TASK OBJECTIVE | Below are records; report the number of lines in them that include the word "function", with no other text.

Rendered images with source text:
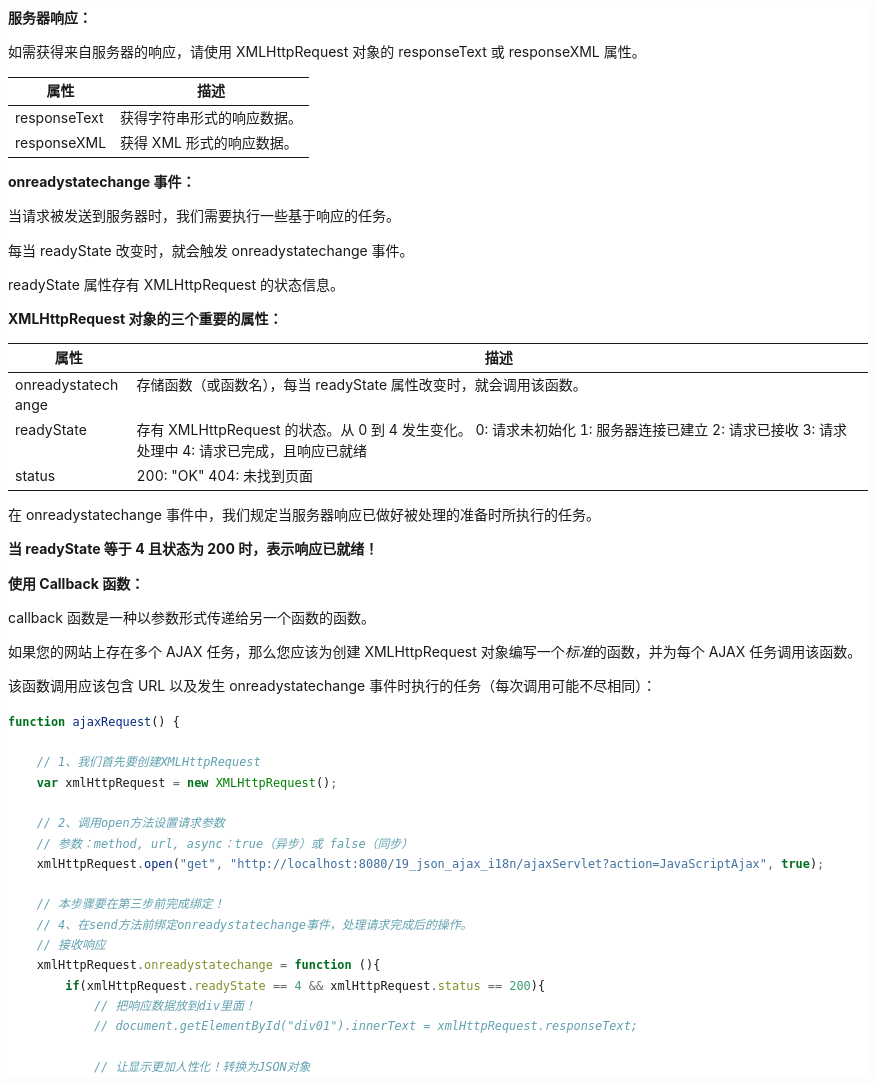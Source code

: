 



**服务器响应：**

如需获得来自服务器的响应，请使用 XMLHttpRequest 对象的 responseText 或 responseXML 属性。

| 属性         | 描述                       |
| ------------ | -------------------------- |
| responseText | 获得字符串形式的响应数据。 |
| responseXML  | 获得 XML 形式的响应数据。  |





**onreadystatechange 事件：**

当请求被发送到服务器时，我们需要执行一些基于响应的任务。

每当 readyState 改变时，就会触发 onreadystatechange 事件。

readyState 属性存有 XMLHttpRequest 的状态信息。



**XMLHttpRequest 对象的三个重要的属性：**

| 属性               | 描述                                                         |
| ------------------ | ------------------------------------------------------------ |
| onreadystatechange | 存储函数（或函数名），每当 readyState 属性改变时，就会调用该函数。 |
| readyState         | 存有 XMLHttpRequest 的状态。从 0 到 4 发生变化。 0: 请求未初始化  1: 服务器连接已建立  2: 请求已接收  3: 请求处理中  4: 请求已完成，且响应已就绪 |
| status             | 200: "OK" 404: 未找到页面                                    |



在 onreadystatechange 事件中，我们规定当服务器响应已做好被处理的准备时所执行的任务。

**当 readyState 等于 4 且状态为 200 时，表示响应已就绪！**





**使用 Callback 函数：**

callback 函数是一种以参数形式传递给另一个函数的函数。

如果您的网站上存在多个 AJAX 任务，那么您应该为创建 XMLHttpRequest 对象编写一个*标准*的函数，并为每个 AJAX  任务调用该函数。

该函数调用应该包含 URL 以及发生 onreadystatechange 事件时执行的任务（每次调用可能不尽相同）：



```javascript
function ajaxRequest() {

    // 1、我们首先要创建XMLHttpRequest
    var xmlHttpRequest = new XMLHttpRequest();

    // 2、调用open方法设置请求参数
    // 参数：method, url, async：true（异步）或 false（同步）
    xmlHttpRequest.open("get", "http://localhost:8080/19_json_ajax_i18n/ajaxServlet?action=JavaScriptAjax", true);

    // 本步骤要在第三步前完成绑定！
    // 4、在send方法前绑定onreadystatechange事件，处理请求完成后的操作。
    // 接收响应
    xmlHttpRequest.onreadystatechange = function (){
        if(xmlHttpRequest.readyState == 4 && xmlHttpRequest.status == 200){
            // 把响应数据放到div里面！
            // document.getElementById("div01").innerText = xmlHttpRequest.responseText;

            // 让显示更加人性化！转换为JSON对象
```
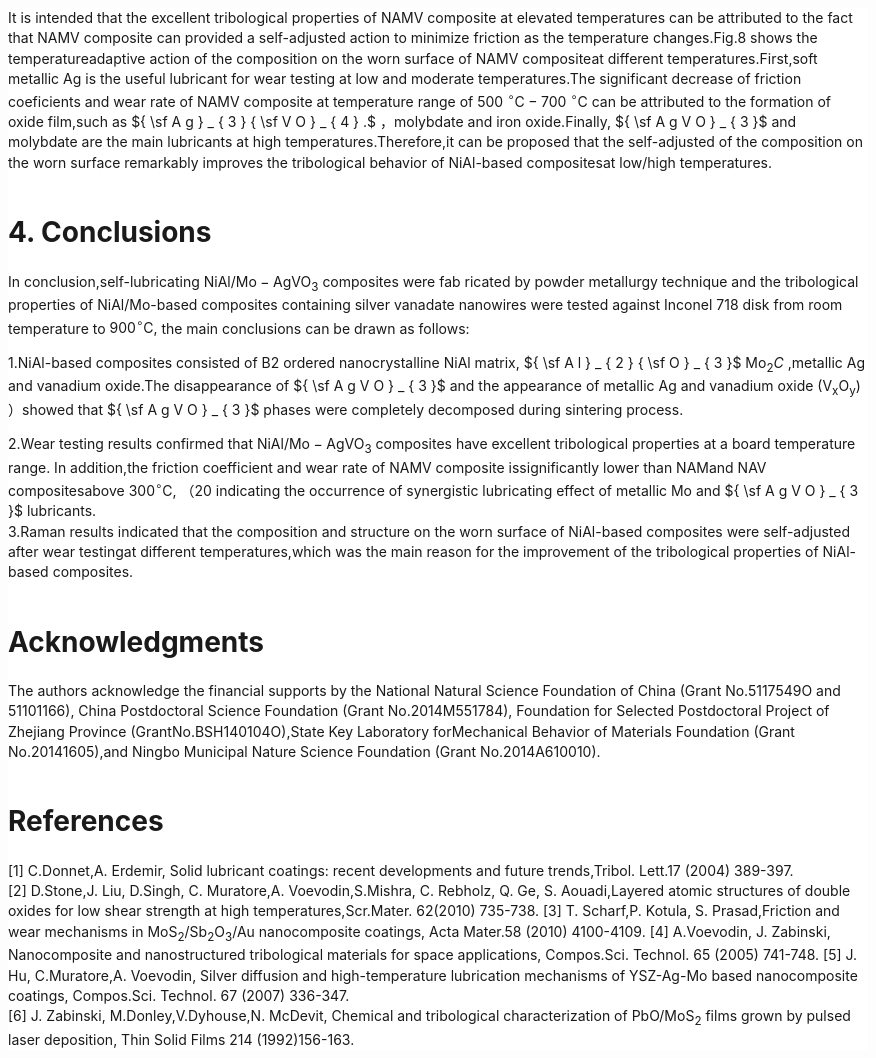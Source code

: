 It is intended that the excellent tribological properties of NAMV composite at elevated temperatures can be attributed to the fact that NAMV composite can provided a self-adjusted action to minimize friction as the temperature changes.Fig.8 shows the temperatureadaptive action of the composition on the worn surface of NAMV compositeat different temperatures.First,soft metallic $\mathsf { A g }$ is the useful lubricant for wear testing at low and moderate temperatures.The significant decrease of friction coeficients and wear rate of NAMV composite at temperature range of $5 0 0 \ ^ { \circ } \mathrm { C } - 7 0 0 \ ^ { \circ } \mathrm { C }$ can be attributed to the formation of oxide film,such as ${ \sf A g } _ { 3 } { \sf V O } _ { 4 } .$ ，molybdate and iron oxide.Finally, ${ \sf A g V O } _ { 3 }$ and molybdate are the main lubricants at high temperatures.Therefore,it can be proposed that the self-adjusted of the composition on the worn surface remarkably improves the tribological behavior of NiAl-based compositesat low/high temperatures.

# 4. Conclusions

In conclusion,self-lubricating $\mathsf { N i A l / M o { - } A g V O _ { 3 } }$ composites were fab ricated by powder metallurgy technique and the tribological properties of NiAl/Mo-based composites containing silver vanadate nanowires were tested against Inconel 718 disk from room temperature to $9 0 0 ^ { \circ } \mathsf C ,$ the main conclusions can be drawn as follows:

1.NiAl-based composites consisted of B2 ordered nanocrystalline NiAl matrix, ${ \sf A l } _ { 2 } { \sf O } _ { 3 }$ ${ \mathrm { M o } } _ { 2 } C$ ,metallic Ag and vanadium oxide.The disappearance of ${ \sf A g V O } _ { 3 }$ and the appearance of metallic $\mathsf { A g }$ and vanadium oxide $( \mathrm { V } _ { \mathrm { x } } \mathrm { O } _ { \mathrm { y } } )$ ）showed that ${ \sf A g V O } _ { 3 }$ phases were completely decomposed during sintering process.

2.Wear testing results confirmed that $\mathsf { N i A l / M o { - } A g V O _ { 3 } }$ composites have excellent tribological properties at a board temperature range. In addition,the friction coefficient and wear rate of NAMV composite issignificantly lower than NAMand NAV compositesabove $3 0 0 ^ { \circ } \mathsf C ,$ （20 indicating the occurrence of synergistic lubricating effect of metallic Mo and ${ \sf A g V O } _ { 3 }$ lubricants.   
3.Raman results indicated that the composition and structure on the worn surface of NiAl-based composites were self-adjusted after wear testingat different temperatures,which was the main reason for the improvement of the tribological properties of NiAl-based composites.

# Acknowledgments

The authors acknowledge the financial supports by the National Natural Science Foundation of China (Grant No.5117549O and 51101166), China Postdoctoral Science Foundation (Grant No.2014M551784), Foundation for Selected Postdoctoral Project of Zhejiang Province (GrantNo.BSH140104O),State Key Laboratory forMechanical Behavior of Materials Foundation (Grant No.20141605),and Ningbo Municipal Nature Science Foundation (Grant No.2014A610010).

# References

[1] C.Donnet,A. Erdemir, Solid lubricant coatings: recent developments and future trends,Tribol. Lett.17 (2004) 389-397.   
[2] D.Stone,J. Liu, D.Singh, C. Muratore,A. Voevodin,S.Mishra, C. Rebholz, Q. Ge, S. Aouadi,Layered atomic structures of double oxides for low shear strength at high temperatures,Scr.Mater. 62(2010) 735-738. [3] T. Scharf,P. Kotula, S. Prasad,Friction and wear mechanisms in $\mathsf { M o S } _ { 2 } / \mathsf { S b } _ { 2 } \mathsf { O } _ { 3 } / \mathsf { A u }$ nanocomposite coatings, Acta Mater.58 (2010) 4100-4109. [4] A.Voevodin, J. Zabinski, Nanocomposite and nanostructured tribological materials for space applications, Compos.Sci. Technol. 65 (2005) 741-748. [5] J. Hu, C.Muratore,A. Voevodin, Silver diffusion and high-temperature lubrication mechanisms of YSZ-Ag-Mo based nanocomposite coatings, Compos.Sci. Technol. 67 (2007) 336-347.   
[6] J. Zabinski, M.Donley,V.Dyhouse,N. McDevit, Chemical and tribological characterization of $\mathsf { P b O / M o S } _ { 2 }$ films grown by pulsed laser deposition, Thin Solid Films 214 (1992)156-163.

ANSWER BELOW | 2